======== Data supplied ========

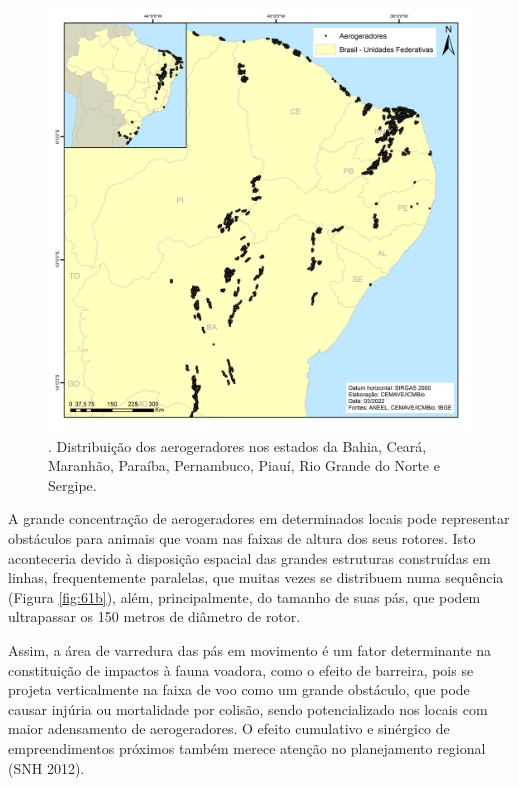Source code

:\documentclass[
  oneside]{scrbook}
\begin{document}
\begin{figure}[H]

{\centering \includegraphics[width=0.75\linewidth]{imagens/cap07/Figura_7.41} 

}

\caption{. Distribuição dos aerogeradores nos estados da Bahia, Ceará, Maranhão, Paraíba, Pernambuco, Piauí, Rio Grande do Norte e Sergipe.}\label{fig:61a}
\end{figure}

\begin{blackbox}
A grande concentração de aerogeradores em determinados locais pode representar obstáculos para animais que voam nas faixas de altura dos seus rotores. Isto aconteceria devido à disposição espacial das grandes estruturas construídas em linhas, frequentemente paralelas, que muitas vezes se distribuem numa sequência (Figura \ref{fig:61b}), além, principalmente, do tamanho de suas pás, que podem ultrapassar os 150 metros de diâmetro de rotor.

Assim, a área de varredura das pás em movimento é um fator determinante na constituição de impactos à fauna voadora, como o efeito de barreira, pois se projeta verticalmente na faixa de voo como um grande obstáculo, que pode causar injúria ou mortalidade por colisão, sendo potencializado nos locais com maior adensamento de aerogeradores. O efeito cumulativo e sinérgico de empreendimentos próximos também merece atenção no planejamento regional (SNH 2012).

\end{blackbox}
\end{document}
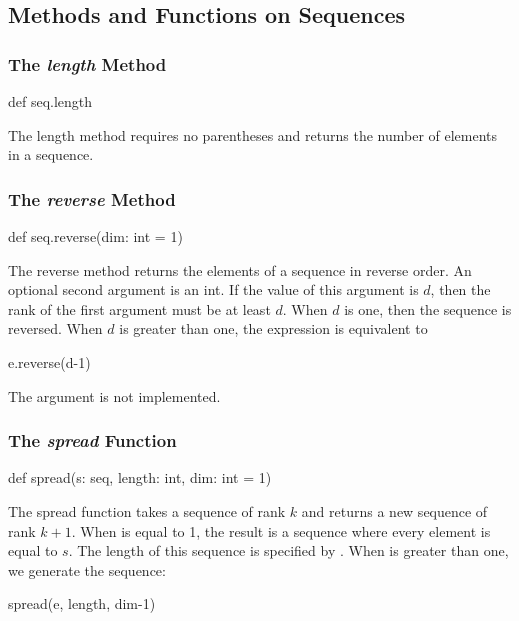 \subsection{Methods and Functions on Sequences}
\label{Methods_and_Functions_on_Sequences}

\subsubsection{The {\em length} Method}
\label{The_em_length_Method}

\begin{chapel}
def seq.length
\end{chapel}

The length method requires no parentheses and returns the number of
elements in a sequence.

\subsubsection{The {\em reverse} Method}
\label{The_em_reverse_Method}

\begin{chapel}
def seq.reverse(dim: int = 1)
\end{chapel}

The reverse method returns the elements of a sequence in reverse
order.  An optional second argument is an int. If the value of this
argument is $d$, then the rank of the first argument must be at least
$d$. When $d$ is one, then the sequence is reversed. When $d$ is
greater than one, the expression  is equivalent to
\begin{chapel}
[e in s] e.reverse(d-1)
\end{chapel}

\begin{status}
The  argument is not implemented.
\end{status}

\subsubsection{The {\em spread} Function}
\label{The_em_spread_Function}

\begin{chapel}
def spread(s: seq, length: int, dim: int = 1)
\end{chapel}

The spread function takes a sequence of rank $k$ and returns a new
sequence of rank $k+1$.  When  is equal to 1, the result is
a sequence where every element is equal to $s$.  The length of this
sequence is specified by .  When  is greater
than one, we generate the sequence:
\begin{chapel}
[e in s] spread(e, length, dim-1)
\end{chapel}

========
======== Data supplied ========

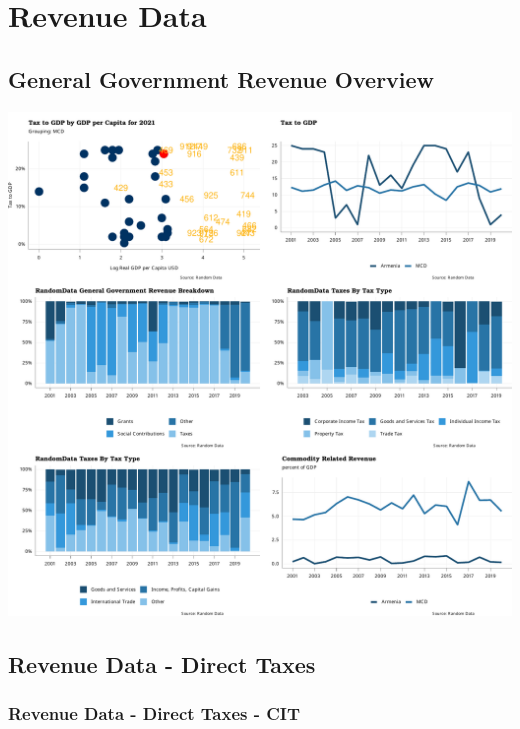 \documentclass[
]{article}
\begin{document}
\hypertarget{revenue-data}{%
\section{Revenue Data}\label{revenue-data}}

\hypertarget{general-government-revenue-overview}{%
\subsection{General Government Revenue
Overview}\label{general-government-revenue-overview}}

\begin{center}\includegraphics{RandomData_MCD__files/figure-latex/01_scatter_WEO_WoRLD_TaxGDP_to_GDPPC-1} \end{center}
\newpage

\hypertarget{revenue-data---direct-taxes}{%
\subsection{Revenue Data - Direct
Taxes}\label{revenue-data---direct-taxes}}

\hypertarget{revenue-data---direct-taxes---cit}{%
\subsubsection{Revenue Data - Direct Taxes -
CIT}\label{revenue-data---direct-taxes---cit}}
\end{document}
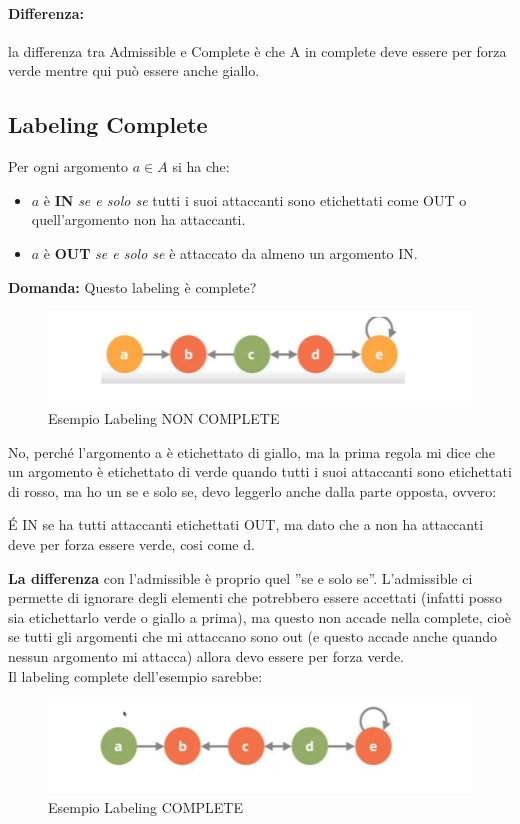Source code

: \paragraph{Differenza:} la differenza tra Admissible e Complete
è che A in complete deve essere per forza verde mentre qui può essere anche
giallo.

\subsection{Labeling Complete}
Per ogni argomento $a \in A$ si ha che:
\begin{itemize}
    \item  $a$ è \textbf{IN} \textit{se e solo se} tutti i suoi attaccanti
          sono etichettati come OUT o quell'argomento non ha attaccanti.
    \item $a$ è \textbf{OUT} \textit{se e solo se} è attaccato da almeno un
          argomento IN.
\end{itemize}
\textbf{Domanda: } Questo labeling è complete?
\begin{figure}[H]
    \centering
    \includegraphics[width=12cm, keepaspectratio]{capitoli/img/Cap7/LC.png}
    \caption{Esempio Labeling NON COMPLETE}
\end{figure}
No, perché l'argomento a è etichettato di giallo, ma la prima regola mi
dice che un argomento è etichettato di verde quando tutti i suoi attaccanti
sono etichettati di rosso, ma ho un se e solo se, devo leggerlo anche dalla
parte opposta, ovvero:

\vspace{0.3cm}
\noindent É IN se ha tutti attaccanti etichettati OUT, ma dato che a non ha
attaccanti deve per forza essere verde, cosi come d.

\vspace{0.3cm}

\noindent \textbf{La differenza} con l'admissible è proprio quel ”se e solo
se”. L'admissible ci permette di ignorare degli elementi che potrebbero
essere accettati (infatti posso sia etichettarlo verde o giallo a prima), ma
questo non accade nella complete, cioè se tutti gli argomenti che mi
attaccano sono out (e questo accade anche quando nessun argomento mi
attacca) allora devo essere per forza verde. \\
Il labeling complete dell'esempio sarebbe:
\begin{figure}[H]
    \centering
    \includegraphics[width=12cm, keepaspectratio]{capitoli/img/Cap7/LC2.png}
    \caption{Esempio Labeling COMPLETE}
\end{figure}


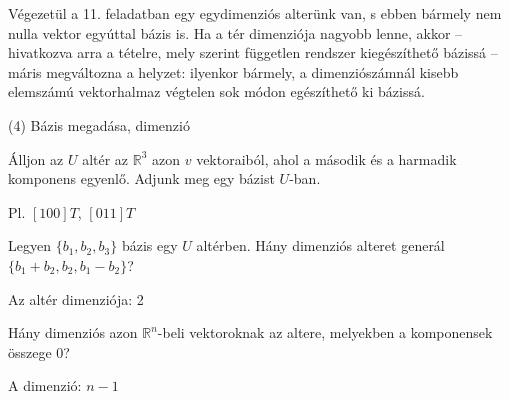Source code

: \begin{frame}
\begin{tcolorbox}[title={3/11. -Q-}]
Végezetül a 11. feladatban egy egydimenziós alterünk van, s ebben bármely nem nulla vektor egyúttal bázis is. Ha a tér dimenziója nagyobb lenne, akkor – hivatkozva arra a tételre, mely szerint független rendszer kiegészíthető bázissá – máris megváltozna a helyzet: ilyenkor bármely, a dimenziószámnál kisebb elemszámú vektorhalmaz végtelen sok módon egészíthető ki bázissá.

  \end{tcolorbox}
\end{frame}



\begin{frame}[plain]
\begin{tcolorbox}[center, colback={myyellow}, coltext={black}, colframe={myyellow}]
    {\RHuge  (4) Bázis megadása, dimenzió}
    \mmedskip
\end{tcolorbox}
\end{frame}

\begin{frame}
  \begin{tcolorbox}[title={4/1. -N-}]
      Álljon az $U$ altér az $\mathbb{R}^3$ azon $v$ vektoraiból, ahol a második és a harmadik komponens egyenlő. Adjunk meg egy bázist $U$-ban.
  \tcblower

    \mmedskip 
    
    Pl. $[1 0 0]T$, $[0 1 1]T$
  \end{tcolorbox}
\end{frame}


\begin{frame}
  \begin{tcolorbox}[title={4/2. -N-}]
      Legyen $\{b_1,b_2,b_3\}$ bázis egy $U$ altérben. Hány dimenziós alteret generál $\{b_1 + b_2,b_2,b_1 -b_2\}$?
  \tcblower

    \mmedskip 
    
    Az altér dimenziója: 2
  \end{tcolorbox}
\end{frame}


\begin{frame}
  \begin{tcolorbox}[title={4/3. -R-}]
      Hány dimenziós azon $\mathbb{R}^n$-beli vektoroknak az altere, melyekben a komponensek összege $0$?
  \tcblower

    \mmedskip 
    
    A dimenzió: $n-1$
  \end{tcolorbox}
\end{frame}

========
======== Data supplied ========

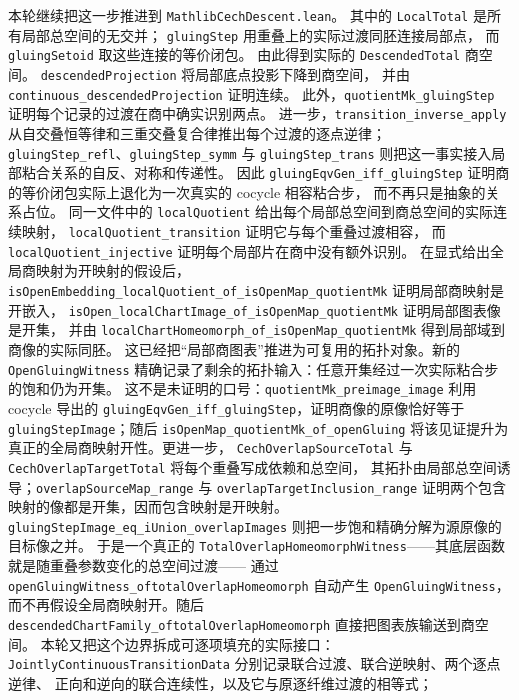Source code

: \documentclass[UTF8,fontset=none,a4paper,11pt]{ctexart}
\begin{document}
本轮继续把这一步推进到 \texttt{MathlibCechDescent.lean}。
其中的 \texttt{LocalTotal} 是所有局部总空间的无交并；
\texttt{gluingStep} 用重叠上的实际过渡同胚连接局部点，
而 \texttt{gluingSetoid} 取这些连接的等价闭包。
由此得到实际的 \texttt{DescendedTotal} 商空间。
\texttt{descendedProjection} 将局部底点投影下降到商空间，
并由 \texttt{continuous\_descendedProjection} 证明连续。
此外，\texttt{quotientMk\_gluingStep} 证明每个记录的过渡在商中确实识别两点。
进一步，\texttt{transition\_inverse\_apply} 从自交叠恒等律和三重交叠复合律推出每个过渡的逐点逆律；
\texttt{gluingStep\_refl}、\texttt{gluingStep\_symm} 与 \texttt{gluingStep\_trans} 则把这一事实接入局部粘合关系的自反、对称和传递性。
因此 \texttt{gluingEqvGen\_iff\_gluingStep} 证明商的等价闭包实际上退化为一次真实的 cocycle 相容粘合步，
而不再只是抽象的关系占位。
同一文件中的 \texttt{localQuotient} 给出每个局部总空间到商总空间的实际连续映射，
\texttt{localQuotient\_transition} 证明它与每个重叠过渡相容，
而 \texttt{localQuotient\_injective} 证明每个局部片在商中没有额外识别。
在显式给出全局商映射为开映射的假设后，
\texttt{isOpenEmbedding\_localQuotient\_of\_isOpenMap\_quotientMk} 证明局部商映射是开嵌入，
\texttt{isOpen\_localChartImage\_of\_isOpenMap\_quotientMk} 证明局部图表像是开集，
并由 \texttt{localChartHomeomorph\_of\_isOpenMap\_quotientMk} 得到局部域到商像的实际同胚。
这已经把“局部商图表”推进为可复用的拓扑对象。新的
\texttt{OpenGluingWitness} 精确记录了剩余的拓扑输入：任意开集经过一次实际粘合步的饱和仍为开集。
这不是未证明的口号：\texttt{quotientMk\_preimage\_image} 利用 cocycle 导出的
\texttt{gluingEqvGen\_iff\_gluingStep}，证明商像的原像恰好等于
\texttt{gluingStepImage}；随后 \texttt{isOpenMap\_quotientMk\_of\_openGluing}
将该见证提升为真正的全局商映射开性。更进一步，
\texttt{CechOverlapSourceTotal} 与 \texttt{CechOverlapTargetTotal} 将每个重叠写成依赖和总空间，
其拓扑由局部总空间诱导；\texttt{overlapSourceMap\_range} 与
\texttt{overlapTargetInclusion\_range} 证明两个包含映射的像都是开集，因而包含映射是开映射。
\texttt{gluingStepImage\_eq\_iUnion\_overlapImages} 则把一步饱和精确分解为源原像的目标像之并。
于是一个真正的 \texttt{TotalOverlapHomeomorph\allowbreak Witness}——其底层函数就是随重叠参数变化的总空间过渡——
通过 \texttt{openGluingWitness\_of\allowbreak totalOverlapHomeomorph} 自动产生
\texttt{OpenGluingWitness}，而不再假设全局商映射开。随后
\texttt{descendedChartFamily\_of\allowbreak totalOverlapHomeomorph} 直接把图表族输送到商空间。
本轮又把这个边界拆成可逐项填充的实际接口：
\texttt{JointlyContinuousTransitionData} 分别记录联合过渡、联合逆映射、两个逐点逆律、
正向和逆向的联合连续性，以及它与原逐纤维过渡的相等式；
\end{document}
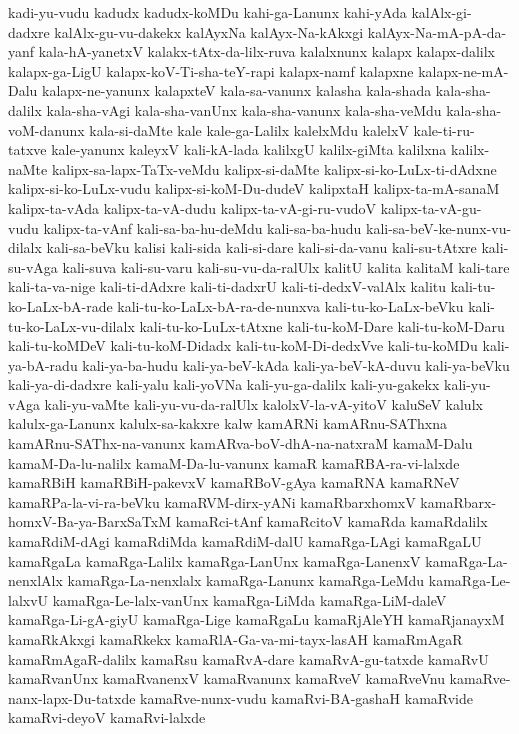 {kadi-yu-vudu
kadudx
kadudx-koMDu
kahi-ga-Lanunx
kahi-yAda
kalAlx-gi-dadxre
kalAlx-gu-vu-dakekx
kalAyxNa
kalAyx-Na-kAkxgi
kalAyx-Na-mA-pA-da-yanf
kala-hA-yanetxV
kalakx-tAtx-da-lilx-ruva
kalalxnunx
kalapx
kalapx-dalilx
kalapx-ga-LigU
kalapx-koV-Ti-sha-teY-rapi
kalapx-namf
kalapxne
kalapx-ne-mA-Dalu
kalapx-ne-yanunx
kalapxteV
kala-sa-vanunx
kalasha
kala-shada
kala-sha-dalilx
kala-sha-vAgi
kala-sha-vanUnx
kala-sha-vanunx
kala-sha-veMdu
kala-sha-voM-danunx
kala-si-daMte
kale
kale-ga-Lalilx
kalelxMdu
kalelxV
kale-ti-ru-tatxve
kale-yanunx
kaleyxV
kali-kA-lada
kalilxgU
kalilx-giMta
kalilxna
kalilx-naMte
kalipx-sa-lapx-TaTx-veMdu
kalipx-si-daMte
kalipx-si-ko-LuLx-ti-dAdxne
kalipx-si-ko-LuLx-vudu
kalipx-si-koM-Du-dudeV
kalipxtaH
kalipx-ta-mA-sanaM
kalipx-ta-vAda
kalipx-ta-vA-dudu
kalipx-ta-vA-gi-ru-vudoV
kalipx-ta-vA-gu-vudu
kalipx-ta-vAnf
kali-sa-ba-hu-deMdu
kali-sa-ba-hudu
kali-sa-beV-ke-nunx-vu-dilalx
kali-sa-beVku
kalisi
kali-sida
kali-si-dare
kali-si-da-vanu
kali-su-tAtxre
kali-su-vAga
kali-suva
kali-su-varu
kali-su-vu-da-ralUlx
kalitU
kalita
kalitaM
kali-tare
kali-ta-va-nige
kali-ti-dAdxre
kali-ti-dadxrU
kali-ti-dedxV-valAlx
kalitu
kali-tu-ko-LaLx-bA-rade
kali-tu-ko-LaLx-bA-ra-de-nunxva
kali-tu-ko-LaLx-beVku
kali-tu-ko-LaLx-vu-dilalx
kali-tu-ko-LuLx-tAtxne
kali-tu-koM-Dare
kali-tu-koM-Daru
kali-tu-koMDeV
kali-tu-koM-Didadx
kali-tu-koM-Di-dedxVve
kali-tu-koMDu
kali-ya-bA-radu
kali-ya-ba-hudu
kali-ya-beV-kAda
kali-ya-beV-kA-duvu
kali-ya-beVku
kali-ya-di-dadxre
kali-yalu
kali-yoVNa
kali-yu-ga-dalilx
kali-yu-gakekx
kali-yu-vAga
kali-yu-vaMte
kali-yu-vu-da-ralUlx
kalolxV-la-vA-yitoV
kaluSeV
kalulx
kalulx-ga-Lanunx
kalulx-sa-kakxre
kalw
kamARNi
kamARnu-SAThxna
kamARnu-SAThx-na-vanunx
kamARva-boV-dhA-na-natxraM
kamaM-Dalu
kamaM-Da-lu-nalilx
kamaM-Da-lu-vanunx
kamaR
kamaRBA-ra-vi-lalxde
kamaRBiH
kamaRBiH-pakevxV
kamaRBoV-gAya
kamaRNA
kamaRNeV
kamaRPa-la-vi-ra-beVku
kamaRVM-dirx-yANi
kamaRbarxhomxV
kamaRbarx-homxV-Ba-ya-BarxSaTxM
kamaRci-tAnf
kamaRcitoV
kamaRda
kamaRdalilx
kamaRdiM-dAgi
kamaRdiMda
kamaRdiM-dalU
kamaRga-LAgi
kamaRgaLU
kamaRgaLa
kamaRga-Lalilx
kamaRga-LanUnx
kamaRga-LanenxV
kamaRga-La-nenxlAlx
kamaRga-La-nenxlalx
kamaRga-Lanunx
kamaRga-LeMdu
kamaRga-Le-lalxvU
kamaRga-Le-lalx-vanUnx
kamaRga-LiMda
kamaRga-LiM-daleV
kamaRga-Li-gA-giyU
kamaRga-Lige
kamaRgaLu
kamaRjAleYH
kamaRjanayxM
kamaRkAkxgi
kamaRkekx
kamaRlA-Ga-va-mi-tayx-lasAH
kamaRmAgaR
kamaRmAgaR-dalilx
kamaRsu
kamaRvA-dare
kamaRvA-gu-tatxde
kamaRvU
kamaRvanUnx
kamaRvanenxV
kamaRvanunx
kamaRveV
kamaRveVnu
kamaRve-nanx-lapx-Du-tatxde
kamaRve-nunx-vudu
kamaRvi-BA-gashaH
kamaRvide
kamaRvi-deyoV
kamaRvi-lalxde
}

========

A bare number should be your reply: how many lines in the entries above include the word "etichettato".

2